Saturday, June 03, 2006

The Hive Mind is stupid and boring -- why do we love it so?

Jaron Lanier, writing for The Edge, writes about our infatuation with the Hive Mind.

As somebody who believes strongly in the advantages of such examples of collectivism as Wikipedia, Google's page ranking, the Open Source philosophy, and the benefits of free and open competition, Lanier's argument appeared provocative (if not downright ignorant) to me -- at first glance. But after getting past the first part of the article, and actually reading it through to the conclusion, I realised that he wasn't arguing against the wisdom of the crowd, but warning that crowds can easily turn into mobs, which are notoriously stupid. (The intelligence of a mob, it has been said, is that of its stupidist member divided by the number of members.)

There are many examples of collectivist behaviour where the crowd is more intelligent than the smartest individual. It is the basis of capitalism: the free market is often better able to allocate scarce resources than the wisest autocratic ruler, let alone some out-of-touch bureaucrats. It explains why the scientific consensus is so often right, when individual scientists so often have feet of clay and irrational foibles.

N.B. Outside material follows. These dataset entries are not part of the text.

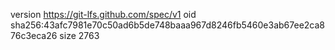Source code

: version https://git-lfs.github.com/spec/v1
oid sha256:43afc7981e70c50ad6b5de748baaa967d8246fb5460e3ab67ee2ca876c3eca26
size 2763
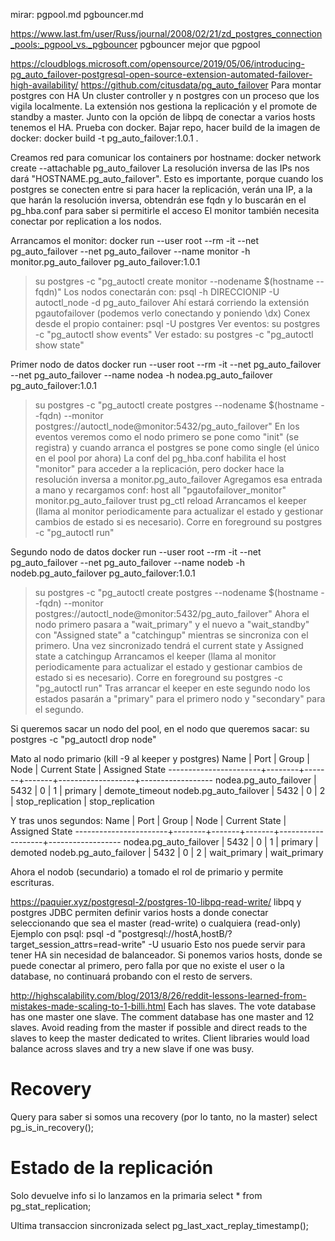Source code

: mirar:
pgpool.md
pgbouncer.md

https://www.last.fm/user/Russ/journal/2008/02/21/zd_postgres_connection_pools:_pgpool_vs._pgbouncer
pgbouncer mejor que pgpool


https://cloudblogs.microsoft.com/opensource/2019/05/06/introducing-pg_auto_failover-postgresql-open-source-extension-automated-failover-high-availability/
https://github.com/citusdata/pg_auto_failover
Para montar postgres con HA
Un cluster controller y n postgres con un proceso que los vigila localmente.
La extensión nos gestiona la replicación y el promote de standby a master.
Junto con la opción de libpq de conectar a varios hosts tenemos el HA.
Prueba con docker.
Bajar repo, hacer build de la imagen de docker: docker build -t pg_auto_failover:1.0.1 .

Creamos red para comunicar los containers por hostname:
docker network create --attachable pg_auto_failover
La resolución inversa de las IPs nos dará "HOSTNAME.pg_auto_failover". Esto es importante, porque cuando los postgres se conecten entre si para hacer la replicación, verán una IP, a la que harán la resolución inversa, obtendrán ese fqdn y lo buscarán en el pg_hba.conf para saber si permitirle el acceso
El monitor también necesita conectar por replication a los nodos.

Arrancamos el monitor:
  docker run --user root --rm -it --net pg_auto_failover --net pg_auto_failover --name monitor -h monitor.pg_auto_failover pg_auto_failover:1.0.1
  > su postgres -c "pg_autoctl create monitor --nodename $(hostname --fqdn)"
  Los nodos conectarán con: psql -h DIRECCIONIP -U autoctl_node -d pg_auto_failover
  Ahí estará corriendo la extensión pgautofailover (podemos verlo conectando y poniendo \dx)
  Conex desde el propio container: psql -U postgres
  Ver eventos:
  > su postgres -c "pg_autoctl show events"
  Ver estado:
  > su postgres -c "pg_autoctl show state"

  Primer nodo de datos
  docker run --user root --rm -it --net pg_auto_failover --net pg_auto_failover --name nodea -h nodea.pg_auto_failover pg_auto_failover:1.0.1
  > su postgres -c "pg_autoctl create postgres --nodename $(hostname --fqdn) --monitor postgres://autoctl_node@monitor:5432/pg_auto_failover"
  En los eventos veremos como el nodo primero se pone como "init" (se registra) y cuando arranca el postgres se pone como single (el único en el pool por ahora)
  La conf del pg_hba.conf habilita el host "monitor" para acceder a la replicación, pero docker hace la resolución inversa a monitor.pg_auto_failover
  Agregamos esa entrada a mano y recargamos conf:
    host all "pgautofailover_monitor" monitor.pg_auto_failover trust
    pg_ctl reload
  Arrancamos el keeper (llama al monitor periodicamente para actualizar el estado y gestionar cambios de estado si es necesario). Corre en foreground
  > su postgres -c "pg_autoctl run"


  Segundo nodo de datos
  docker run --user root --rm -it --net pg_auto_failover --net pg_auto_failover --name nodeb -h nodeb.pg_auto_failover pg_auto_failover:1.0.1
  > su postgres -c "pg_autoctl create postgres --nodename $(hostname --fqdn) --monitor postgres://autoctl_node@monitor:5432/pg_auto_failover"
  Ahora el nodo primero pasara a "wait_primary" y el nuevo a "wait_standby" con "Assigned state" a "catchingup" mientras se sincroniza con el primero.
  Una vez sincronizado tendrá el current state y Assigned state a catchingup
  Arrancamos el keeper (llama al monitor periodicamente para actualizar el estado y gestionar cambios de estado si es necesario). Corre en foreground
  > su postgres -c "pg_autoctl run"
  Tras arrancar el keeper en este segundo nodo los estados pasarán a "primary" para el primero nodo y "secondary" para el segundo.


Si queremos sacar un nodo del pool, en el nodo que queremos sacar:
su postgres -c "pg_autoctl drop node"


Mato al nodo primario (kill -9 al keeper y postgres)
                  Name |   Port | Group |  Node |     Current State |    Assigned State
-----------------------+--------+-------+-------+-------------------+------------------
nodea.pg_auto_failover |   5432 |     0 |     1 |           primary |    demote_timeout
nodeb.pg_auto_failover |   5432 |     0 |     2 |  stop_replication |  stop_replication

Y tras unos segundos:
                  Name |   Port | Group |  Node |     Current State |    Assigned State
-----------------------+--------+-------+-------+-------------------+------------------
nodea.pg_auto_failover |   5432 |     0 |     1 |           primary |           demoted
nodeb.pg_auto_failover |   5432 |     0 |     2 |      wait_primary |      wait_primary

Ahora el nodob (secundario) a tomado el rol de primario y permite escrituras.





https://paquier.xyz/postgresql-2/postgres-10-libpq-read-write/
libpq y postgres JDBC permiten definir varios hosts a donde conectar seleccionando que sea el master (read-write) o cualquiera (read-only)
Ejemplo con psql:
psql -d "postgresql://hostA,hostB/?target_session_attrs=read-write" -U usuario
Esto nos puede servir para tener HA sin necesidad de balanceador.
Si ponemos varios hosts, donde se puede conectar al primero, pero falla por que no existe el user o la database, no continuará probando con el resto de servers.


http://highscalability.com/blog/2013/8/26/reddit-lessons-learned-from-mistakes-made-scaling-to-1-billi.html
Each has slaves. The vote database has one master one slave. The comment database has one master and 12 slaves.
Avoid reading from the master if possible and direct reads to the slaves to keep the master dedicated to writes.
Client libraries would load balance across slaves and try a new slave if one was busy.


# Recovery
Query para saber si somos una recovery (por lo tanto, no la master)
select pg_is_in_recovery();


# Estado de la replicación
Solo devuelve info si lo lanzamos en la primaria
select * from pg_stat_replication;

Ultima transaccion sincronizada
select pg_last_xact_replay_timestamp();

But likewise, crowds are not always wise, the free market is not always clever (witness Tuplip Mania, the South Sea Bubble, and the Dot Com Boom), and sometimes it takes an individual genius to shift the scientific consensus. The Hive Mind (or the Borg Collective if you prefer) is dumb precisely because it is made up of many individuals with but a single opinion. Crowds are wise when they contain opinions and free competition. Lanier's article, despite its title and provocative opening, is not so much warning that crowd decisions are stupid as reminding us of that sometimes they can be, and that we, as individuals, need the sense to tell when to listen to the crowd and when to seek out individual experts.